Experiments test predictions. These predictions are often numerical, meaning that, as scientists gather data, they expect the numbers to break down in a certain way. Real-world data rarely match exactly the predictions scientists make, so scientists need a test to tell them whether the difference between observed and expected numbers is because of random chance, or because of some unforeseen factor that will force the scientist to adjust the underlying theory. A chi-square test is a statistical tool that scientists use for this purpose.

You need categorical data to use a chi-square test. An example of categorical data is the number of people who answered a question "yes" versus the number of people who answered the question "no" (two categories), or the numbers of frogs in a population that are green, yellow or gray (three categories). You cannot use a chi-square test on continuous data, such as might be collected from a survey asking people how tall they are. From such a survey, you would get a broad range of heights. However, if you divided the heights into categories such as "under 6 feet tall" and "6 feet tall and over," you could then use a chi-square test on the data.

A goodness-of-fit test is a common, and perhaps the simplest, test performed using the chi-square statistic. In a goodness-of-fit test, the scientist makes a specific prediction about the numbers she expects to see in each category of her data. She then collects real-world data -- called observed data -- and uses the chi-square test to see whether the observed data match her expectations.

For example, imagine a biologist is studying the inheritance patterns in a species of frog. Among 100 offspring of a set of frog parents, the biologist's genetic model leads her to expect 25 yellow offspring, 50 green offspring and 25 gray offspring. What she actually observes is 20 yellow offspring, 52 green offspring and 28 gray offspring. Is her prediction supported or is her genetic model incorrect? She can use a chi-square test to find out.

Begin calculating the chi-square statistic by subtracting each expected value from its corresponding observed value and squaring each result. The calculation for the example of the frog offspring would look like this:

yellow = (20 - 25)^2 = 25 green = (52 - 50)^2 = 4 gray = (28 - 25)^2 = 9

Now divide each result by its corresponding expected value.

yellow = 25 ÷ 25 = 1 green = 4 ­÷ 50 = 0.08 gray = 9 ÷ 25 = 0.36

Finally, add together the answers from the previous step.

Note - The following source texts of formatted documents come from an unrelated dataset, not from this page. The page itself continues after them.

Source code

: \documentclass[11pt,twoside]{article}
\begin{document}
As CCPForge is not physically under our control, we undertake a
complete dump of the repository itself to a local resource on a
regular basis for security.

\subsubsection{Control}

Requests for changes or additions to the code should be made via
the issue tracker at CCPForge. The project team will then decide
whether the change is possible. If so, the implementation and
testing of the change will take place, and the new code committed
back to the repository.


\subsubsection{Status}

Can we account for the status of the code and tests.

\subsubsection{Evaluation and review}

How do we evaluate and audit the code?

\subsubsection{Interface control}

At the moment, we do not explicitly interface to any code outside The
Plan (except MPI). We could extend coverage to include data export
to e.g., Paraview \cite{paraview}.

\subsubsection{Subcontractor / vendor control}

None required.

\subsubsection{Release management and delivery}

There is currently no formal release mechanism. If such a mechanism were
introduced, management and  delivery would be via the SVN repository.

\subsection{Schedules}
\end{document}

chi-square = 1 + 0.08 + 0.36 = 1.44

The chi-square statistic tells you how different your observed values were from your predicted values. The higher the number, the greater the difference. You can determine whether your chi-square value is too high or low enough to support your prediction by seeing whether it is below a certain critical value on a chi-square distribution table. This table matches chi-square values with probabilities, called p-values. Specifically, the table tells you the probability that the differences between your observed and expected values are simply due to random chance or whether some other factor is present. For a goodness-of-fit test, if the p-value is 0.05 or less, then you must reject your prediction.

You must determine the degrees of freedom (df) in your data before you can look up the critical chi-square value in a distribution table. Degrees of freedom are calculated by subtracting 1 from the number of categories in your data. There are three categories in this example, so there are 2 degrees of freedom. A glance at this chi-square distribution table tells you that, for 2 degrees of freedom, the critical value for a 0.05 probability is 5.99. This means that as long as your calculated chi-square value is less than 5.99, your expected values, and thus the underlying theory, are valid and supported. Since the chi-square statistic for the frog offspring data was 1.44, the biologist can accept her genetic model.